• **Work order**
Search the material for lines containing the word "only", and copy each one.

• **Input data**

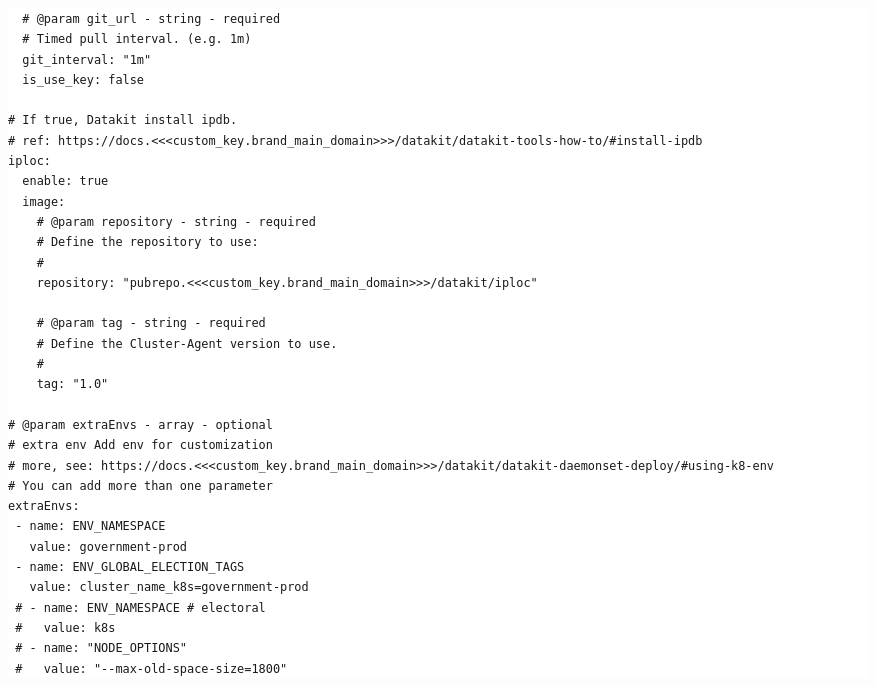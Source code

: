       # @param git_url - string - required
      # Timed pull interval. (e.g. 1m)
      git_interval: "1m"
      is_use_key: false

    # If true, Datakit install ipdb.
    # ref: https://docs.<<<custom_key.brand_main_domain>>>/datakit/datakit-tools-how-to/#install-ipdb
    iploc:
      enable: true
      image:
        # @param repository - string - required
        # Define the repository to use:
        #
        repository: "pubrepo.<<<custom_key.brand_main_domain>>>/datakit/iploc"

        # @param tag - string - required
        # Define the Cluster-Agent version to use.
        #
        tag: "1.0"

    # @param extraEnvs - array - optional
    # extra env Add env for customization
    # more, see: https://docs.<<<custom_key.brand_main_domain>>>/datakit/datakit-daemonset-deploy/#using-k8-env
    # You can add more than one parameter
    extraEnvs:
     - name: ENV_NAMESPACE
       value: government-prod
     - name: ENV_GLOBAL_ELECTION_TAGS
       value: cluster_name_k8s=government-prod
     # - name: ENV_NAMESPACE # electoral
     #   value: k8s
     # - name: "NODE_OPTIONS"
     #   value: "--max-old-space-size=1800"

==

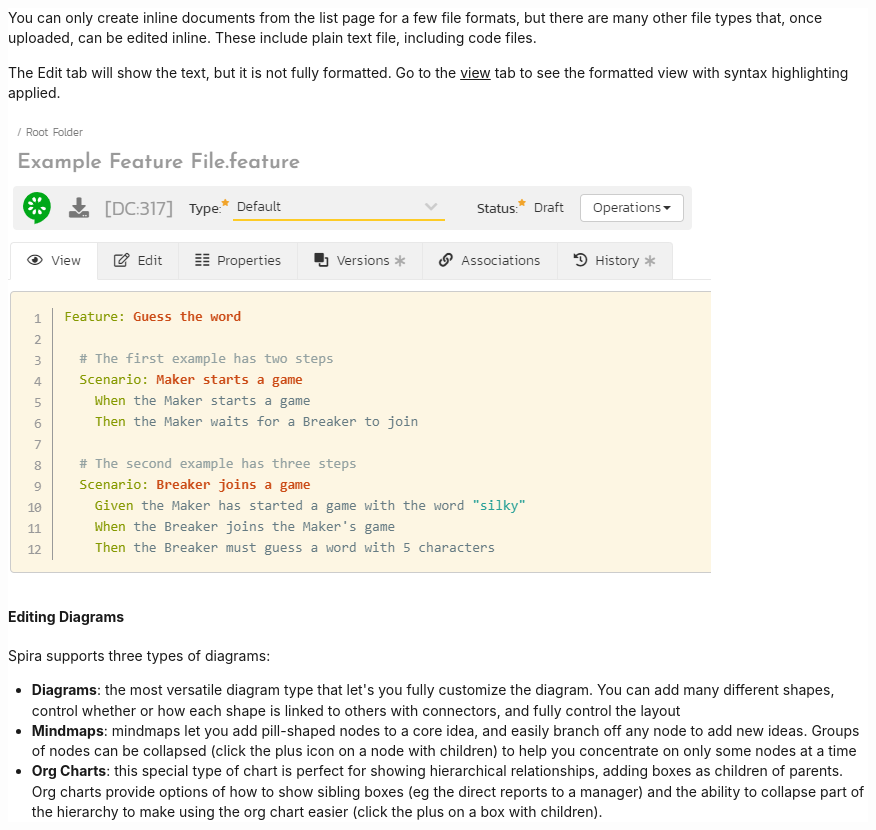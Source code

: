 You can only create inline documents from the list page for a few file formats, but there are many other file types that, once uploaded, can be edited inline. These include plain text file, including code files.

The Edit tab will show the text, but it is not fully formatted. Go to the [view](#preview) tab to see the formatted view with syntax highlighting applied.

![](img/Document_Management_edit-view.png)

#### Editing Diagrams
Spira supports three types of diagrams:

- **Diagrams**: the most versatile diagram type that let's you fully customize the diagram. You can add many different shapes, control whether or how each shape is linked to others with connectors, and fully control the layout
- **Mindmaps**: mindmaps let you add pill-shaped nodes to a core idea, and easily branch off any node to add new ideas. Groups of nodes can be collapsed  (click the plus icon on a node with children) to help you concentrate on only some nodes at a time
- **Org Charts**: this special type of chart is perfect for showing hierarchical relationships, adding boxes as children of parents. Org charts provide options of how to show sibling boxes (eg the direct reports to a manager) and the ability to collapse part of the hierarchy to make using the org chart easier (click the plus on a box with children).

---

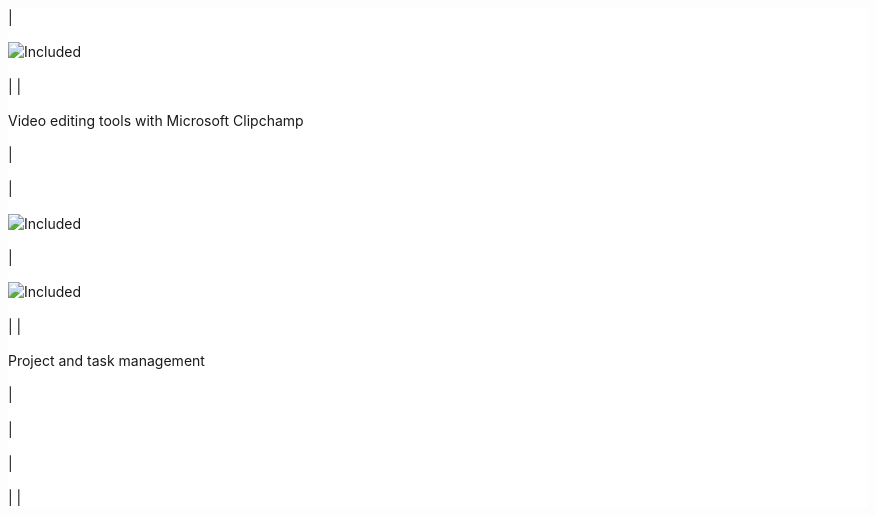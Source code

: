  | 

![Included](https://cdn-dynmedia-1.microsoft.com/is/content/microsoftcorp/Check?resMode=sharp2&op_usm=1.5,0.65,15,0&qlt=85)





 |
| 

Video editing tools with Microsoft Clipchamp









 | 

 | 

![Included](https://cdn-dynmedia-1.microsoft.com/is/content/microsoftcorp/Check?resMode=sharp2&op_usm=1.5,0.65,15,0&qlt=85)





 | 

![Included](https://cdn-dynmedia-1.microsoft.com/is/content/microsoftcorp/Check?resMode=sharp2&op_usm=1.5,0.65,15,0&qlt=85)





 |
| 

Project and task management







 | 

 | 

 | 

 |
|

• **Written answer**
: You can only create inline documents from the list page for a few file formats, but there are many other file types that, once uploaded, can be edited inline. These include plain text file, including code files.
- **Mindmaps**: mindmaps let you add pill-shaped nodes to a core idea, and easily branch off any node to add new ideas. Groups of nodes can be collapsed  (click the plus icon on a node with children) to help you concentrate on only some nodes at a time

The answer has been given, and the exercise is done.